Perhaps the video I saw was not representative of the attitudes and situations of most new recruits into our military, but at the very least it tracked with a significant fact too little remarked about the first War for Oil prosecuted by George Part I and its all-too-likely sequel courtesy of George Part II, namely that both Chief Executives could deploy fighting forces of approximately 500,000 and 250,000 soldiers, respectively, without conscripting a single U.S. citizen. There’s nothing accidental about any of this. The relentless campaign to reduce the size of government and destroy the nation’s social welfare system, a campaign that began with Ronald Reagan and was slowed only marginally during the Clinton years, has been coincident with the nation’s move to an “all-volunteer” military--so has the disappearance of Pell Grants, the precipitous rise in college tuitions, the attachment of origination fees to student loans, and the increasing proportion of undergraduate financial aid provided by loans rather than scholarships or grants. It is simply harder for many lower and middle-income families to shoulder the expenses necessary to send their sons and daughters to college. But if these young men and women will agree to shoulder a rifle for a few years then Uncle Sam will help with the bill. Add to this the significant number of men and women serving as reservists merely as a way of bolstering family income and the picture becomes clearer: We’ve created the 21st-century version of the Hessian fighters whom the British employed over two centuries ago to defend their empire. Our new Hessian, though has been dragooned from the ranks of our poorer citizens—citizens who have been cut out of significant portions of the social contract by two decades of regressive social and economic policies.
What this has meant for the foreign policy of Bush I and II is that they have always assumed (and indeed have had) the capacity to wage a major war absent the consent of the public and Congress. Both administrations have sought consent only for reasons of political calculation and most decidedly not because they needed it in order to go forward with their plans. (The much ballyhooed Congressional debate before the first War for Oil occurred only after a half million troops had already been sent to the Persian Gulf. If anyone truly believes that there was a chance of calling those troops back without their having fired a shot, I’ve got a lake just east of Chicago that I can get you a good deal on.) Those of us who oppose this new war need to take this factor into account.
The antiwar movement of the 1960s was fueled largely by the draft, whose very existence meant that even to have the capacity to wage war the administration needed to go directly to its citizens in a fundamental way. Rep. Charles Rangel’s recent calls for reinstating the draft stems from a similar observation as well as from the astute recognition that if carrying out this proposed War for Oil required wealthy and middle-class Americans to send their sons and daughters to Iraq rather than to the Ivy League, then this whole business would be a non-starter.

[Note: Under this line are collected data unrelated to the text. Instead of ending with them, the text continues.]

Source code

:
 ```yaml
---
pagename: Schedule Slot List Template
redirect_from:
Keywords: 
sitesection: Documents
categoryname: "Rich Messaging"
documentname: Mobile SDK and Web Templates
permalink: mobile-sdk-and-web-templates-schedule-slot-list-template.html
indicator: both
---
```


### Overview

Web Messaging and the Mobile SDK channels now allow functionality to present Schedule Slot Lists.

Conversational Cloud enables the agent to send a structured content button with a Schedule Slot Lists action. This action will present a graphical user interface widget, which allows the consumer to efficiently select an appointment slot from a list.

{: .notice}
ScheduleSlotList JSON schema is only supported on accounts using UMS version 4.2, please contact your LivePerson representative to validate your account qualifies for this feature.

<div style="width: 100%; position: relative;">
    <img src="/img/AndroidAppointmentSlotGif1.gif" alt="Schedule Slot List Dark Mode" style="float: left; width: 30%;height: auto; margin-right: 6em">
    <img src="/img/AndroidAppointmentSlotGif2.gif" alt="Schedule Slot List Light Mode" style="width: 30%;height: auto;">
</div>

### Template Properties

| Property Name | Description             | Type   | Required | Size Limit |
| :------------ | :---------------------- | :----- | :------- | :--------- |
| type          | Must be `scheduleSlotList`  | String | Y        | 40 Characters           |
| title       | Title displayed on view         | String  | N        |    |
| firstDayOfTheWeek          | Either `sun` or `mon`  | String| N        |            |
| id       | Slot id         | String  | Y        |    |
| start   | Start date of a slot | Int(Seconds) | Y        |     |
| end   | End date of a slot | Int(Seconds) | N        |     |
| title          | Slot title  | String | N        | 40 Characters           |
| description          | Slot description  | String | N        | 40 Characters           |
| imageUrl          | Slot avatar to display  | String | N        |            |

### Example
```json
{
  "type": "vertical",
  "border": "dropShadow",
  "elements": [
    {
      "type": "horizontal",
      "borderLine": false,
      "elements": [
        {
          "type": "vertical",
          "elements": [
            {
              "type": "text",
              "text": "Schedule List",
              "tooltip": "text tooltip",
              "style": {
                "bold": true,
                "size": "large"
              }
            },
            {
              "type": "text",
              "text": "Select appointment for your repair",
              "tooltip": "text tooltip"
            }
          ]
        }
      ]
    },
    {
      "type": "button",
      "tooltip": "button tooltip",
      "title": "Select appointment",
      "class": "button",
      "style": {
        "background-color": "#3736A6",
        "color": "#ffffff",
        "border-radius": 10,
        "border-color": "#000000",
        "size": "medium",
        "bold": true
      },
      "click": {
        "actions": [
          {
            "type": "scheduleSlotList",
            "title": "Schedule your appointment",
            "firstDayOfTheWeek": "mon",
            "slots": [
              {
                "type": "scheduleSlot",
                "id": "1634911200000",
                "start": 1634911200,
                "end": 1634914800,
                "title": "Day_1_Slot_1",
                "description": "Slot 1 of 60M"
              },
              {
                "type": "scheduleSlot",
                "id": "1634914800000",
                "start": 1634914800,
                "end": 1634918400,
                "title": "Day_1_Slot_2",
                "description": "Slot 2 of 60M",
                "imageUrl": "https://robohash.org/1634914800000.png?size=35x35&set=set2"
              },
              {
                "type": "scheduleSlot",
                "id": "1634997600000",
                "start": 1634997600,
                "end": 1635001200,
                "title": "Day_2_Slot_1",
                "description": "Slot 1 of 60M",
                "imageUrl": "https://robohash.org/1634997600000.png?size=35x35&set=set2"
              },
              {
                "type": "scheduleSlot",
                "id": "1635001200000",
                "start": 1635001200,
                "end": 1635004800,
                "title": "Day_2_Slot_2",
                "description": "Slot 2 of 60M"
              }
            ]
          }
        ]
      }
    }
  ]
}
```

We do need vigorously to oppose this war. But we also need to recognize that the best way to wean rogue administrations like the one currently occupying the White House from an addiction to warmongering is to invest our public resources heavily into improving the social welfare of our citizens who would then choose military service because they wanted to and not because they had to. Unable to assume a ready supply of bribed GIs that he could fling willy-nilly across the globe, our court-installed Chief Executive would be constrained to pursue a more legitimate foreign policy that the nation’s citizens might genuinely support.